If Douglas considers himself to be offended by this affair, some were skeptical: the examination of the video sequence in question did not seem at all to allow the identification of his two sons, nor are they explicitly named…
Close examination of the complaint also revealed itself to be strange: it not only requested the tidy sum of $400,000 in damages, but also $15,000 in “compensation for work done” in the offending images. Difficult to plead the invasion of privacy when one claims in addition a sum for a so-called work carried out… The emoluments requested corresponded in addition to the stamps that he negotiated to monetize his more or less furtive appearances…

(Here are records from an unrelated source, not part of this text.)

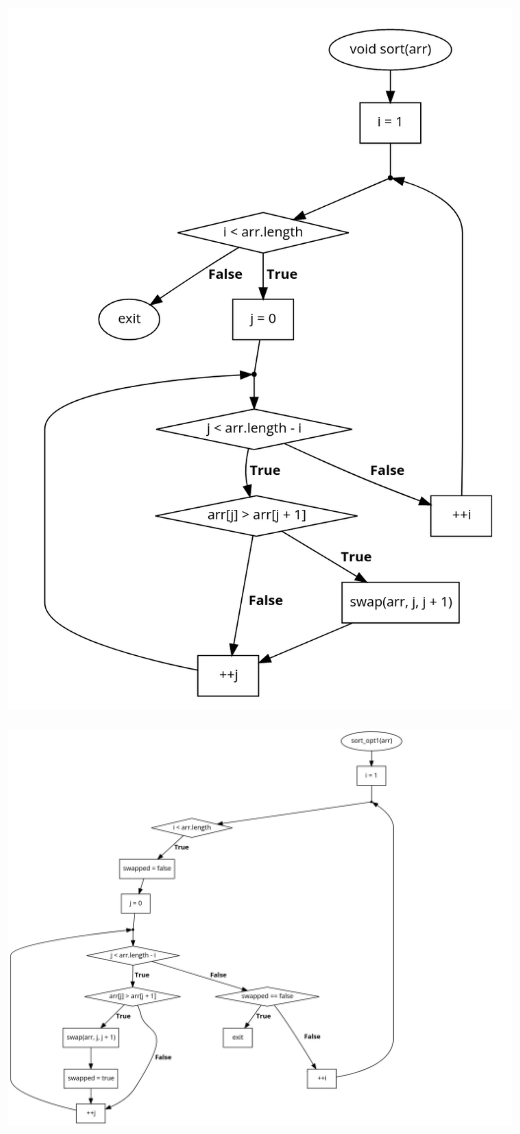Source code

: \documentclass[11pt]{article}
\begin{document}
\begin{center}
    \includegraphics[scale=0.6]{sort_flow.png}\\
\end{center}
\pagebreak
\begin{center}
    \includegraphics[scale=0.5]{sort_opt_flow.png}\\
\end{center}
\pagebreak
\end{document}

For its part, Disney was not exempt from any reproach in this affair. If the studio accepted at first glance to remove the sequence in question during a future rebroadcast, this was not the case when the program was actually rebroadcast in June 1956, despite its commitments; by mistake or negligence.
Walt Disney made this comment, which sounds a bit like a response from the shepherd to the shepherdess: “Mr. Douglas’ entire television appearance lasted 26 seconds, and it is inconceivable that the image of a man who has appeared so often in films, magazines and on television could be damaged on a television screen. television during this time.